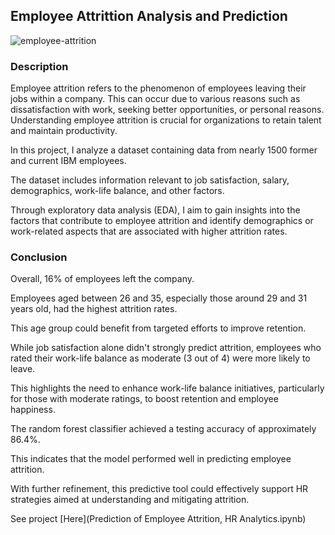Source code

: ## Employee Attrittion Analysis and Prediction

![employee-attrition](https://github.com/mbithesss/Prediction-of-Employee-Attrition/assets/60656360/9e65616b-0e9f-4948-8db3-bb7d550456a3)

### Description

Employee attrition refers to the phenomenon of employees leaving their jobs within a company. This can occur due to various reasons such as dissatisfaction with work, seeking better opportunities, or personal reasons. Understanding employee attrition is crucial for organizations to retain talent and maintain productivity.

In this project, I analyze a dataset containing data from nearly 1500 former and current IBM employees. 

The dataset includes information relevant to job satisfaction, salary, demographics, work-life balance, and other factors.

Through exploratory data analysis (EDA), I aim to gain insights into the factors that contribute to employee attrition and identify demographics or work-related aspects that are associated with higher attrition rates.

### Conclusion

Overall, 16% of employees left the company. 

Employees aged between 26 and 35, especially those around 29 and 31 years old, had the highest attrition rates.

This age group could benefit from targeted efforts to improve retention.

While job satisfaction alone didn't strongly predict attrition, employees who rated their work-life balance as moderate (3 out of 4) were more likely to leave. 

This highlights the need to enhance work-life balance initiatives, particularly for those with moderate ratings, to boost retention and employee happiness.

The random forest classifier achieved a testing accuracy of approximately 86.4%.

This indicates that the model performed well in predicting employee attrition. 

With further refinement, this predictive tool could effectively support HR strategies aimed at understanding and mitigating attrition.

See project [Here](Prediction of Employee Attrition, HR Analytics.ipynb)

■ ■ ■ ■ ■

With the line that has "The random forest" as the first and the line that has "With further refinement, this" as the last, repeat exactly that run of lines above and no more.

• **RESPONSE TO THE TASK**:
The random forest classifier achieved a testing accuracy of approximately 86.4%.

This indicates that the model performed well in predicting employee attrition. 

With further refinement, this predictive tool could effectively support HR strategies aimed at understanding and mitigating attrition.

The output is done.